Je ne remercierai jamais assez Olivier Destéphany, co-auteur sur ce coup-là (en plus d’être compositeur) de m’avoir entraîné sur ce terrain. Nous l’avons faite, notre scène de transmutation, oh oui pas à moitié, et nous avons exulté. Le concert (orchestre à cordes dirigé par Christine Antoine) a été fabuleux et quant à moi, sans me vanter, humblement au contraire, je me suis montré à la hauteur du petit gars Stan, dans Jean Ier le Posthume : j’y ai cru, à mon conte fantastique, donc je l’ai fait croire.

Vive l’histoire qu’on raconte pour la joie de l’histoire. Vive la série B. Vive l’épouvante, vive le cauchemar et le frisson primitif, vive le premier degré et les EC comics, vive Roger Corman et les hurlements déchirants au plus noir de la nuit. Comme un conte, et d’ailleurs ce sont des contes, les histoires de genre sont à réinventer à chaque fois qu’un nouveau conteur les susurre ou les hurle à un nouvel auditeur. Les clichés n’existent pas, n’ont jamais existé, puisque l’émotion est neuve à chaque fois.

Vironsussi est un « travail en progression » comme on dit en anglais. La première phase s’est achevée, et a donné ceci. Reste à ne pas mollir, à concrétiser la suite, le livre avec Romain, le CD avec Olivier, etc. À suivre. (Ouah, rien que ça, À suivre, dans ces deux mots toute l’excitation du roman feuilleton…)

Sexe et violence

13/01/2013 Aucun commentaire

2013, retour aux fondamentaux : sexe et violence pour tout le monde, c’est ma tournée ! Pour mes deux premières apparitions publiques de l’année, je donnerai ici dans l’érotisme, et là dans le gore.

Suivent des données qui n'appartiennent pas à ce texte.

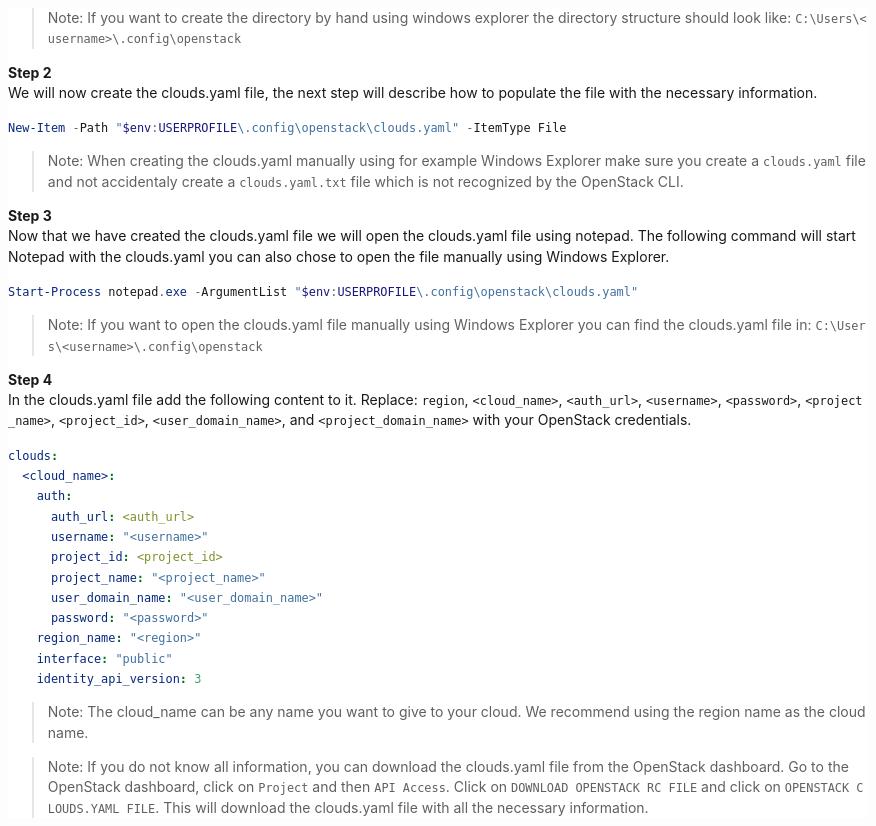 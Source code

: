 > Note: If you want to create the directory by hand using windows explorer
the directory structure should look like:
`C:\Users\<username>\.config\openstack`

**Step 2**  
We will now create the clouds.yaml file, the next step will describe how to
populate the file with the necessary information.

```PowerShell
New-Item -Path "$env:USERPROFILE\.config\openstack\clouds.yaml" -ItemType File
```

> Note: When creating the clouds.yaml manually using for example Windows
Explorer make sure you create a `clouds.yaml` file and not accidentaly create a
`clouds.yaml.txt` file which is not recognized by the OpenStack CLI.

**Step 3**  
Now that we have created the clouds.yaml file we will open the clouds.yaml file
using notepad. The following command will start Notepad with the clouds.yaml
you can also chose to open the file manually using Windows Explorer.

```PowerShell
Start-Process notepad.exe -ArgumentList "$env:USERPROFILE\.config\openstack\clouds.yaml"
```

> Note: If you want to open the clouds.yaml file manually using Windows
Explorer you can find the clouds.yaml file in:
`C:\Users\<username>\.config\openstack`


**Step 4**  
In the clouds.yaml file add the following content to it. Replace: `region`,
`<cloud_name>`, `<auth_url>`, `<username>`, `<password>`, `<project_name>`, `<project_id>`,
`<user_domain_name>`, and `<project_domain_name>` with your OpenStack
credentials.

```yaml
clouds:
  <cloud_name>:
    auth:
      auth_url: <auth_url>
      username: "<username>"
      project_id: <project_id>
      project_name: "<project_name>"
      user_domain_name: "<user_domain_name>"
      password: "<password>"
    region_name: "<region>"
    interface: "public"
    identity_api_version: 3
```

> Note: The cloud_name can be any name you want to give to your cloud. We
recommend using the region name as the cloud name.

> Note: If you do not know all information, you can download the clouds.yaml
file from the OpenStack dashboard. Go to the OpenStack dashboard, click on
`Project` and then `API Access`. Click on `DOWNLOAD OPENSTACK RC FILE` and
click on `OPENSTACK CLOUDS.YAML FILE`. This will download the clouds.yaml file
with all the necessary information.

Sexe : le vendredi 25 janvier à 19h, j’inaugurerai le cycle Lectures clandestines au Lys noir, 1 rue des Clercs à Grenoble, où je procèderai à la lecture d’ABC Mademoiselle avec mademoiselle (il est désormais défendu de dire « mademoiselle » paraît-il, je m’en fous, j’aime ce mot, j’en ai même fait le titre d’un livre, alors je continuerai à m’en servir) Marilyne Mangione, qui expose pour l’occasion les originaux de l’ouvrage sur les murs de ladite échoppe. Dans la foulée je lirai, je crois, des poèmes et proses de mon érotomane préféré, Pierre Louÿs, que je puiserai dans des livres admirables et précieux tels que Les Chansons de Bilitis, Trois filles de leur mère, Douze douzains de dialogues, Manuel de civilité pour les petites filles et même, pour finir, car dans un coït le crescendo fait tout, l’hallucinant Pybrac. Ceci avec la complicité de mademoiselle Vanessa Curton et de mademoiselle Nathalie Tjernberg, et l’amicale participation du comédien Eric Trung Nguyen. Réservations au 06 10 02 67 57.

Violence : le mardi 19 février à 20h dans l’auditorium l’Odyssée d’Eybens, mon camarade et maître Olivier Destephany et moi-même exécuterons sauvagement la lecture musicale de Fais-moi peur saison 3, Du sang sur l’archet, avec le soutien de l’orchestre à cordes Les Aventuriers de l’archet perdu (direction Christine Antoine). Ou l’histoire sanguinolente mais bien sentie d’un pauvre contrebassiste qui se transforme en loup-garou en pleine représentation du Requiem de Mozart, mésaventure qui hélas arrive tous les jours, on ne le sait pas assez. L’affiche dans le plus pur style films-de-la-Hammer ci-dessus est signée Romain Sénéchal, avec qui je n’ai pas fini de travailler.

Je précise que ces deux happenings seront à entrée libre et but non lucratif. J’avais initialement songé à faire de 2013 l’année Sexe, violence et pognon, mais finalement c’eût été abuser de démagogie, le sexe et la violence sont encore meilleurs s’il s’agit d’actes gratuits, venez donc nombreux et sans votre carnet de chèques. Sauf si vous tenez à acheter des livres, bien sûr.